START DATA FOR THIS EXERCISE

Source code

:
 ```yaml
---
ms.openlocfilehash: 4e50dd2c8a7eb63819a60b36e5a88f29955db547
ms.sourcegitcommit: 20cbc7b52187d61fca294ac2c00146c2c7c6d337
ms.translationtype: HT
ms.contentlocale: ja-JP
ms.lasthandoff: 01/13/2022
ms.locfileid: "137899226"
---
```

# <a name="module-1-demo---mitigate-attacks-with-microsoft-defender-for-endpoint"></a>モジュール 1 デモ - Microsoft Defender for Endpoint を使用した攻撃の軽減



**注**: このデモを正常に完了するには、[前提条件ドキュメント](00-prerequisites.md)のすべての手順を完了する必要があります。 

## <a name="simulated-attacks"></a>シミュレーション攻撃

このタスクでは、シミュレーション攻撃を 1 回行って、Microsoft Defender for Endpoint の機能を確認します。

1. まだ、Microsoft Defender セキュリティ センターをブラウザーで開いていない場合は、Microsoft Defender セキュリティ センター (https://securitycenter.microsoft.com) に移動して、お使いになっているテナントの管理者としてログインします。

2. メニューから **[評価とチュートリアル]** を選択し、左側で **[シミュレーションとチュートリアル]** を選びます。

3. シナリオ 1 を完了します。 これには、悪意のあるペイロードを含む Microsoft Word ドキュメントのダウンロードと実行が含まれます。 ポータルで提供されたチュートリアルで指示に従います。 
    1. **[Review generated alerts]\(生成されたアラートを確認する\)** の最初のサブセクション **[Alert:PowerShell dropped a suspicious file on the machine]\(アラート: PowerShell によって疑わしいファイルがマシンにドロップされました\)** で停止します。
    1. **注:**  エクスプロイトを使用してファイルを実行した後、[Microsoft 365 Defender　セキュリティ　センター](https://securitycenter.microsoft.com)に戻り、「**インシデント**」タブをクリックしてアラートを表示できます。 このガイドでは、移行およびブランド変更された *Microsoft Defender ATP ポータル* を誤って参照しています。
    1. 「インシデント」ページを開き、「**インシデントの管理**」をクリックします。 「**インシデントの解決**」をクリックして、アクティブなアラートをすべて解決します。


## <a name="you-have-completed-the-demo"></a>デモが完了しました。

END DATA FOR THIS EXERCISE

— WORK TO BE COMPLETED —
The required answer is the exact run of lines above starting at the line with "このタスクでは、シミュレーション攻撃を 1 回行って、Microsoft" and ending at the line with "3. シナリオ 1 を完了します。", with both ends present.

— SOLUTION TO THIS PROBLEM —
このタスクでは、シミュレーション攻撃を 1 回行って、Microsoft Defender for Endpoint の機能を確認します。

1. まだ、Microsoft Defender セキュリティ センターをブラウザーで開いていない場合は、Microsoft Defender セキュリティ センター (https://securitycenter.microsoft.com) に移動して、お使いになっているテナントの管理者としてログインします。

2. メニューから **[評価とチュートリアル]** を選択し、左側で **[シミュレーションとチュートリアル]** を選びます。

3. シナリオ 1 を完了します。 これには、悪意のあるペイロードを含む Microsoft Word ドキュメントのダウンロードと実行が含まれます。 ポータルで提供されたチュートリアルで指示に従います。 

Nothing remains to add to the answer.